Ms Amreeta: always remember that there are 3 jurisdictions of court, namely:


-

Subject matter;
Monetary
Territorial

When answering questions, remind yourself of 2 main things:


(i)
(ii)

At which level of court you may commence the action? (Issue: subject- matter
& monetary)
At where? (Issue: territorial)

(Ms Amreeta: divide like that, dont jumble up all 3 issues together)
Question 10
P leased his land to D. P wishes to commence an action against D to recover rent
owed by D. The amount of rent unpaid is RM980, 000. P claims that D has
damaged the land. P also wishes to claim damages from D amounting to RM380,
000.
In which court should P commence his action? Would your answer differ if P were
trying to recover his land from D and D disputes Ps title?
Ms Amreeta:
The sum that P wants to claim: RM 980, 000 + RM 380, 000 = RM 1, 360, 000.
Although pursuant to S65 (1)(b) of SCA, Sessions Court has jurisdiction to try all
actions n suits which not more than RM1,000,000 and that the sum P wishes to claim
exceeds the monetary jurisdiction of Sessions Court, BUT S 65 (1) (a)!!!!
S 65 (1) (a): Sessions Court has unlimited jurisdiction to try all actions and suits of a
civil nature in respect of landlord and tenant.
Therefore, P can commence an action at the Sessions Court.
(Ms Amreeta: here, the sum doesnt matter & the Sessions Court can actually order
more than RM1 million)
(BE CAREFUL WHEN READING THE FACTS! Do not have to go through the
consent/ relinquish all)
*Lets assume that the subject- matter is not motor vehicle accidents, landlord &
tenant, distress, the flow is:
The sum that P wants to claim: RM 980, 000 + RM 380, 000 = RM 1, 360, 000
Pursuant to S65(1)(b) of SCA subject to s 69, Sessions Court has jurisdiction to
try all actions n suits which not more than RM1,000,000. This exceeds the
monetary jurisdiction of Sessions Court.
Advises:

The case can be either transferred to the HIGH COURT which has unlimited
monetary limit.
P can still bring an action against D by virtue of S65 (3) and (4). Under
S65(3), if parties have entered into an agreement in writing that the Sessions
Court shall have jurisdiction to try the action or suit, the Sessions Court shall
have jurisdiction to try the same, although the amount of the subject matter
thereof may exceed the value limit of jurisdiction. S65 (4) requires this
agreement to be filed in sessions court. In other words, P need to obtain
consent from D in order to commence an action under this method.
(However, noted that the Sessions Court cannot order damages more than RM
1 million).
Relinquishment of damages.

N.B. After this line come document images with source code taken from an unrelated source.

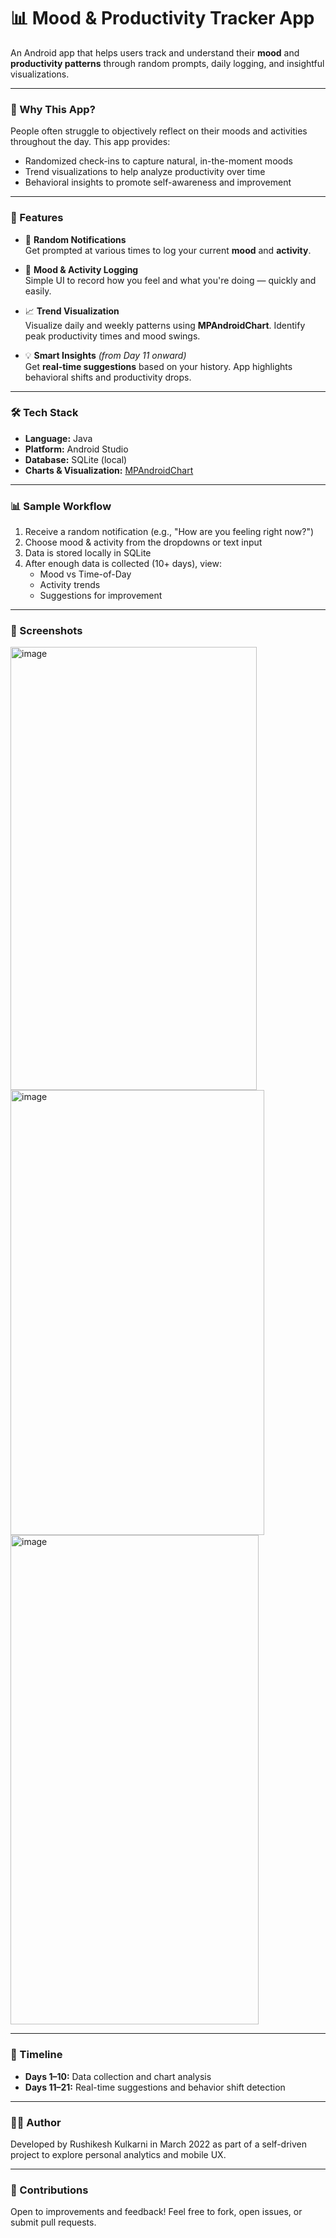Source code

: # 📊 Mood & Productivity Tracker App

An Android app that helps users track and understand their **mood** and **productivity patterns** through random prompts, daily logging, and insightful visualizations.

---

### 🧠 Why This App?
People often struggle to objectively reflect on their moods and activities throughout the day. This app provides:
- Randomized check-ins to capture natural, in-the-moment moods
- Trend visualizations to help analyze productivity over time
- Behavioral insights to promote self-awareness and improvement

---

### 🚀 Features
- 🔔 **Random Notifications**  
  Get prompted at various times to log your current **mood** and **activity**.
  
- 📝 **Mood & Activity Logging**  
  Simple UI to record how you feel and what you're doing — quickly and easily.

- 📈 **Trend Visualization**  
  Visualize daily and weekly patterns using **MPAndroidChart**. Identify peak productivity times and mood swings.

- 💡 **Smart Insights** *(from Day 11 onward)*  
  Get **real-time suggestions** based on your history. App highlights behavioral shifts and productivity drops.

---

### 🛠️ Tech Stack
- **Language:** Java
- **Platform:** Android Studio
- **Database:** SQLite (local)
- **Charts & Visualization:** [MPAndroidChart](https://github.com/PhilJay/MPAndroidChart)

---

### 📊 Sample Workflow
1. Receive a random notification (e.g., "How are you feeling right now?")
2. Choose mood & activity from the dropdowns or text input
3. Data is stored locally in SQLite
4. After enough data is collected (10+ days), view:
   - Mood vs Time-of-Day
   - Activity trends
   - Suggestions for improvement

---

### 📸 Screenshots
<img width="394" height="709" alt="image" src="https://github.com/user-attachments/assets/cdc32165-6d73-41f7-abc5-8b8a45473d0c" />
<img width="406" height="712" alt="image" src="https://github.com/user-attachments/assets/81926606-ea6c-4800-9551-84318a1939c1" />
<img width="397" height="783" alt="image" src="https://github.com/user-attachments/assets/ea16afcd-58cb-48c5-aa21-c7bdfca3e14a" />

---

### 📅 Timeline
- **Days 1–10:** Data collection and chart analysis
- **Days 11–21:** Real-time suggestions and behavior shift detection

---


### 🙋‍♂️ Author
Developed by Rushikesh Kulkarni in March 2022 as part of a self-driven project to explore personal analytics and mobile UX.

---

### 🤝 Contributions
Open to improvements and feedback! Feel free to fork, open issues, or submit pull requests.
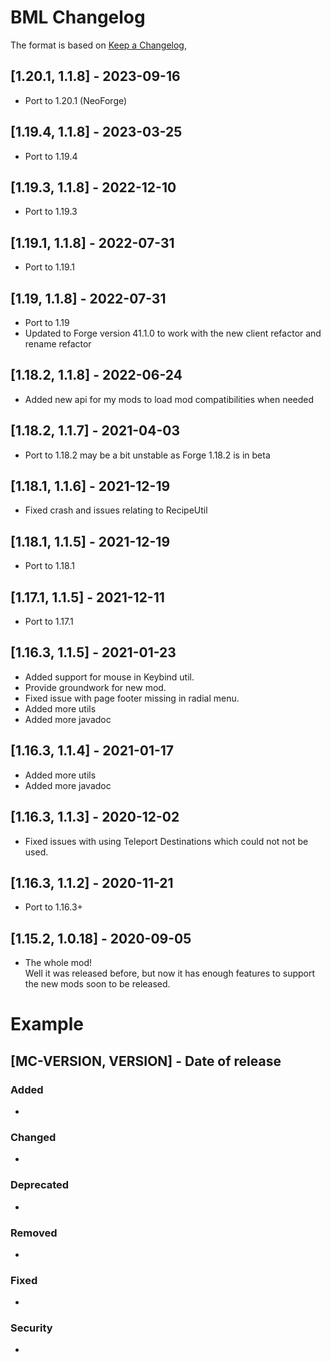 # BML Changelog

The format is based on [Keep a Changelog](https://keepachangelog.com/en/1.0.0/),

## [1.20.1, 1.1.8] - 2023-09-16
- Port to 1.20.1 (NeoForge)

## [1.19.4, 1.1.8] - 2023-03-25
- Port to 1.19.4

## [1.19.3, 1.1.8] - 2022-12-10
- Port to 1.19.3

## [1.19.1, 1.1.8] - 2022-07-31
- Port to 1.19.1

## [1.19, 1.1.8] - 2022-07-31
- Port to 1.19
- Updated to Forge version 41.1.0 to work with the new client refactor and rename refactor

## [1.18.2, 1.1.8] - 2022-06-24
- Added new api for my mods to load mod compatibilities when needed

## [1.18.2, 1.1.7] - 2021-04-03
- Port to 1.18.2 may be a bit unstable as Forge 1.18.2 is in beta

## [1.18.1, 1.1.6] - 2021-12-19
- Fixed crash and issues relating to RecipeUtil

## [1.18.1, 1.1.5] - 2021-12-19
- Port to 1.18.1

## [1.17.1, 1.1.5] - 2021-12-11
- Port to 1.17.1

## [1.16.3, 1.1.5] - 2021-01-23
- Added support for mouse in Keybind util.
- Provide groundwork for new mod.
- Fixed issue with page footer missing in radial menu.
- Added more utils
- Added more javadoc

## [1.16.3, 1.1.4] - 2021-01-17
- Added more utils
- Added more javadoc

## [1.16.3, 1.1.3] - 2020-12-02
- Fixed issues with using Teleport Destinations which could not not be used.

## [1.16.3, 1.1.2] - 2020-11-21
- Port to 1.16.3+

## [1.15.2, 1.0.18] - 2020-09-05
- The whole mod!  
Well it was released before, but now it has enough features to support the new mods soon to be released.

# Example
## [MC-VERSION, VERSION] - Date of release
### Added
- 
### Changed
- 
### Deprecated
- 
### Removed
- 
### Fixed
- 
### Security
- 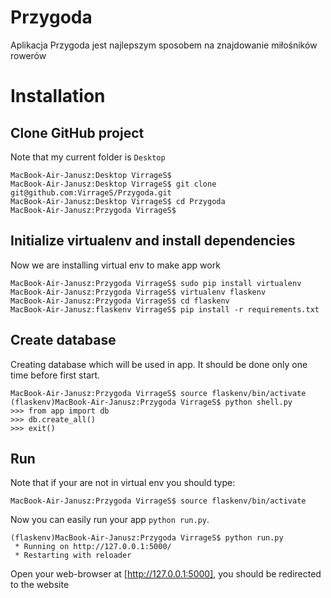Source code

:# Przygoda
Aplikacja Przygoda jest najlepszym sposobem na znajdowanie miłośników rowerów

# Installation

## Clone GitHub project
Note that my current folder is `Desktop`

	MacBook-Air-Janusz:Desktop VirrageS$
	MacBook-Air-Janusz:Desktop VirrageS$ git clone git@github.com:VirrageS/Przygoda.git
	MacBook-Air-Janusz:Desktop VirrageS$ cd Przygoda
	MacBook-Air-Janusz:Przygoda VirrageS$

## Initialize virtualenv and install dependencies
Now we are installing virtual env to make app work

	MacBook-Air-Janusz:Przygoda VirrageS$ sudo pip install virtualenv
	MacBook-Air-Janusz:Przygoda VirrageS$ virtualenv flaskenv
	MacBook-Air-Janusz:Przygoda VirrageS$ cd flaskenv
	MacBook-Air-Janusz:flaskenv VirrageS$ pip install -r requirements.txt

## Create database
Creating database which will be used in app.
It should be done only one time before first start.

	MacBook-Air-Janusz:Przygoda VirrageS$ source flaskenv/bin/activate
	(flaskenv)MacBook-Air-Janusz:Przygoda VirrageS$ python shell.py
	>>> from app import db
	>>> db.create_all()
	>>> exit()

## Run
Note that if your are not in virtual env you should type:

	MacBook-Air-Janusz:Przygoda VirrageS$ source flaskenv/bin/activate

Now you can easily run your app `python run.py`.

	(flaskenv)MacBook-Air-Janusz:Przygoda VirrageS$ python run.py
	 * Running on http://127.0.0.1:5000/
	 * Restarting with reloader

Open your web-browser at [http://127.0.0.1:5000], you should be redirected to the website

By virtue of s67 of SCA, A plaintiff may
relinquish any portion of his claim in order to bring the action or suit within
the jurisdiction of the Sessions Court, but he shall not afterwards sue in respect
of the portion so relinquished. In other words, P can reduce the amount
claimed to below RM1 million in order to commence an action in Sessions
Court.

Would your answer differ if P were trying to recover his land from D and D disputes
Ps title?
Ms Amreeta:
First mention S.65 (1) (a)
- S 65 (1) (a) says unlimited jurisdiction to the landlord & tenant relationship.
Remember: it does not say unlimited monetary jurisdiction.
- but we must remember that S 65 (1) (a) is talking about action in personam
- rental/ damages in related to in personam
Recovery of Land
When it involves the issue of recovery of land, this becomes issues of in rem.
S 69 (a) provides that Sessions Courts shall have no jurisdiction in actions, suits or
proceedings of a civil nature in relation to immovable property except as provided in
sections 70 and 71.
Land is immovable property. However, there is exception as provided in S70 (1).
S 70 (1) provides action for recovery of land. Subject to subsection 4, a Sessions
Court shall have jurisdiction to hear and determine any action or suit for the recovery
of immovable property, and thereupon to issue order to the proper officer of the Court
to put the plaintiff in possession of the property.
Therefore, by virtue of S 70 (1), P can commence an action in Session Court.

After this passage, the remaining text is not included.